Functions to be performed by the authority:
  • The proposed Rail Development Authority will be mandated to set passenger and freight tariff, ensure fair play and level-playing field for private investments in Railways, maintain efficiency and performance standards, disseminate information such as statistics and forecasts related to the sector.
  • The authority will set tariff based on cost recovery principle and “what the traffic can bear.”
  • All the direct and indirect costs such as pension liabilities, debt servicing, replacements and renewals along with productivity parameters, market-driven demand and supply forces and future investments will be considered by the regulator before setting tariffs.
  • The authority will be authorised to penalise cartelisation, abuse of dominance and other unfair market mechanisms.
 
Who sets the Rail Tariff at present?
At present, the tariff is set by the Union government. Earlier, the revised tariff was usually announced by the Union Rail Minister in Parliament but this practice was discontinued after protests by the Members of Parliament over any proposal to hike tariff.
 
Why we need such a body?
  • The proposal for setting up a regulator comes at a time when the estimated losses in passenger segment has ballooned from Rs 6159 crore in 2004-05 to provisional estimate of over Rs 30,000 crore in 2015-16, primarily due to sharp increases in input costs and no proportionate increase in fares over the same period.
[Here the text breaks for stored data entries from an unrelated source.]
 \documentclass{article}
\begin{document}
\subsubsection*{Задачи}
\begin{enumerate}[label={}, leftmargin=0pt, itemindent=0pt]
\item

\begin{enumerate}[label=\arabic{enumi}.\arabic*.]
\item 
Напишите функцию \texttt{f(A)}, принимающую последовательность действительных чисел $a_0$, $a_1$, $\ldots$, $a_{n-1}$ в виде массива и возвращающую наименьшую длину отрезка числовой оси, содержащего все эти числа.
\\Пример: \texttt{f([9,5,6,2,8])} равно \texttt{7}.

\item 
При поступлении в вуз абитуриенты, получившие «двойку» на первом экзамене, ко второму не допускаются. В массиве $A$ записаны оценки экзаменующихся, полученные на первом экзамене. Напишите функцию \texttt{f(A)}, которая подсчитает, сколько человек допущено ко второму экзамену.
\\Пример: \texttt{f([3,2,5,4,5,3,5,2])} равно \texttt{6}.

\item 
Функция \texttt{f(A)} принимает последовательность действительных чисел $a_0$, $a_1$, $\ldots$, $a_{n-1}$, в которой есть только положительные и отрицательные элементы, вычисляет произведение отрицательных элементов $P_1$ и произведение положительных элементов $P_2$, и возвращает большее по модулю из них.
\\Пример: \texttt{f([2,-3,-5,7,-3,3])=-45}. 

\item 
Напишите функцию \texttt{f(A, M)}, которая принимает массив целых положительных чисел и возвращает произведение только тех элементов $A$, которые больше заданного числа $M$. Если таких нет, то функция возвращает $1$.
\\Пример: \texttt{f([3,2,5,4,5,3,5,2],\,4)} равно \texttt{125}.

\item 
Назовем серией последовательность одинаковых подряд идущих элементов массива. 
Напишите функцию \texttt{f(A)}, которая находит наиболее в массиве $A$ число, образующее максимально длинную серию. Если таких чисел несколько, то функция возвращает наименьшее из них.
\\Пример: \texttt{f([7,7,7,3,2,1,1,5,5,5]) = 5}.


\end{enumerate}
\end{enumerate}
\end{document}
  • Keeping fares within affordable limits has led to cross-subsidisation of passenger services leading to erosion of railway’s market share in freight. The total share of railways in the total transportation of freight traffic has declined from 89% in 1950-51 to 36% in 2007-08.
  • The full potential of the railway sector has not been tapped as “investors have generally been shy of investing in an industry where far too much is still being done or controlled by government and the risk or return trade-off is not always favourable.”